[Opening RECORDED INFORMATION section]

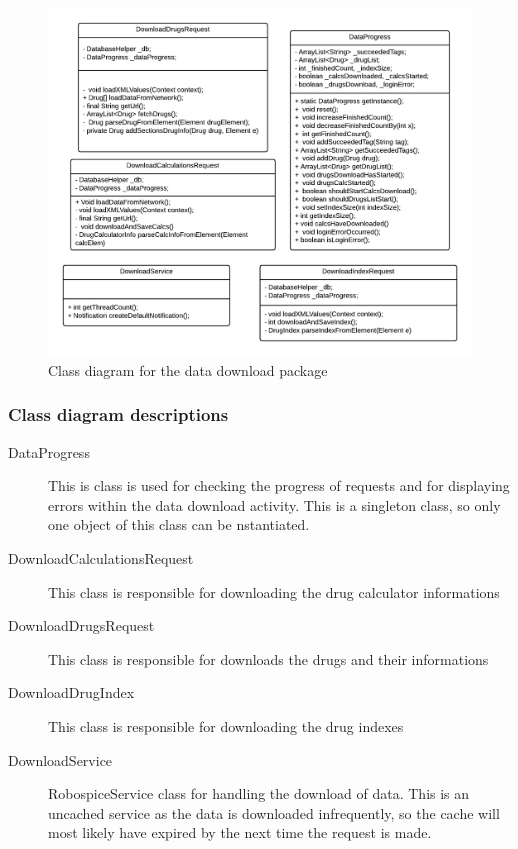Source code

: \documentclass[11pt,fleqn,twoside]{article}
\begin{document}
\begin{figure}[H]
\centering
\includegraphics[width=6.5in]{download}
\caption{Class diagram for the data download package}
\end{figure}

\subsubsection{Class diagram descriptions}
\begin{description}
	\item[DataProgress] This is class is used for checking the progress of requests and for displaying errors within the data download activity. This is a singleton class, so only one object of this class can be nstantiated.
\	\item[DownloadCalculationsRequest] This class is responsible for downloading the drug calculator informations
	\item[DownloadDrugsRequest] This class is responsible for downloads the drugs and their informations
	\item[DownloadDrugIndex] This class is responsible for downloading the drug indexes
	\item[DownloadService] RobospiceService class for handling the download of data. This is an uncached service as the data is downloaded infrequently, so the cache will most likely have expired by the next time the request is made.
\end{description}
\end{document}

[Closing RECORDED INFORMATION section]

◆ REQUIREMENT: Repeat the entries exactly and keep the pictures out of the copy.

◆ SOLUTION BELOW:
Source code

: \documentclass[11pt,fleqn,twoside]{article}
\begin{document}
\begin{figure}[H]
\centering
\includegraphics[width=6.5in]{download}
\caption{Class diagram for the data download package}
\end{figure}

\subsubsection{Class diagram descriptions}
\begin{description}
	\item[DataProgress] This is class is used for checking the progress of requests and for displaying errors within the data download activity. This is a singleton class, so only one object of this class can be nstantiated.
\	\item[DownloadCalculationsRequest] This class is responsible for downloading the drug calculator informations
	\item[DownloadDrugsRequest] This class is responsible for downloads the drugs and their informations
	\item[DownloadDrugIndex] This class is responsible for downloading the drug indexes
	\item[DownloadService] RobospiceService class for handling the download of data. This is an uncached service as the data is downloaded infrequently, so the cache will most likely have expired by the next time the request is made.
\end{description}
\end{document}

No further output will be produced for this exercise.